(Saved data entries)
━━━━━━━━

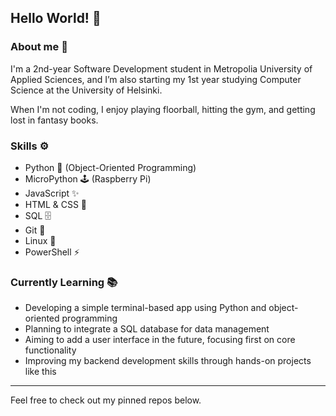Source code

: ## Hello World! 🚀

### About me 💫
I'm a 2nd-year Software Development student in Metropolia University of Applied Sciences, 
and I’m also starting my 1st year studying Computer Science at the University of Helsinki.

When I'm not coding, I enjoy playing floorball, hitting the gym, and getting lost in fantasy books.

### Skills ⚙️

- Python 🐍 (Object-Oriented Programming)
- MicroPython 🕹️ (Raspberry Pi)  
- JavaScript ✨  
- HTML & CSS 🎨
- SQL 🗄️
- Git 🔧  
- Linux 🐧  
- PowerShell ⚡ 

### Currently Learning 📚

- Developing a simple terminal-based app using Python and object-oriented programming  
- Planning to integrate a SQL database for data management  
- Aiming to add a user interface in the future, focusing first on core functionality  
- Improving my backend development skills through hands-on projects like this

---

Feel free to check out my pinned repos below.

━━━━━━━━

### Goal of the exercise
Without the pictures, reproduce the entries exactly.

### Your response
Source code

: ## Hello World! 🚀

### About me 💫
I'm a 2nd-year Software Development student in Metropolia University of Applied Sciences, 
and I’m also starting my 1st year studying Computer Science at the University of Helsinki.

When I'm not coding, I enjoy playing floorball, hitting the gym, and getting lost in fantasy books.

### Skills ⚙️

- Python 🐍 (Object-Oriented Programming)
- MicroPython 🕹️ (Raspberry Pi)  
- JavaScript ✨  
- HTML & CSS 🎨
- SQL 🗄️
- Git 🔧  
- Linux 🐧  
- PowerShell ⚡ 

### Currently Learning 📚

- Developing a simple terminal-based app using Python and object-oriented programming  
- Planning to integrate a SQL database for data management  
- Aiming to add a user interface in the future, focusing first on core functionality  
- Improving my backend development skills through hands-on projects like this

---

Feel free to check out my pinned repos below.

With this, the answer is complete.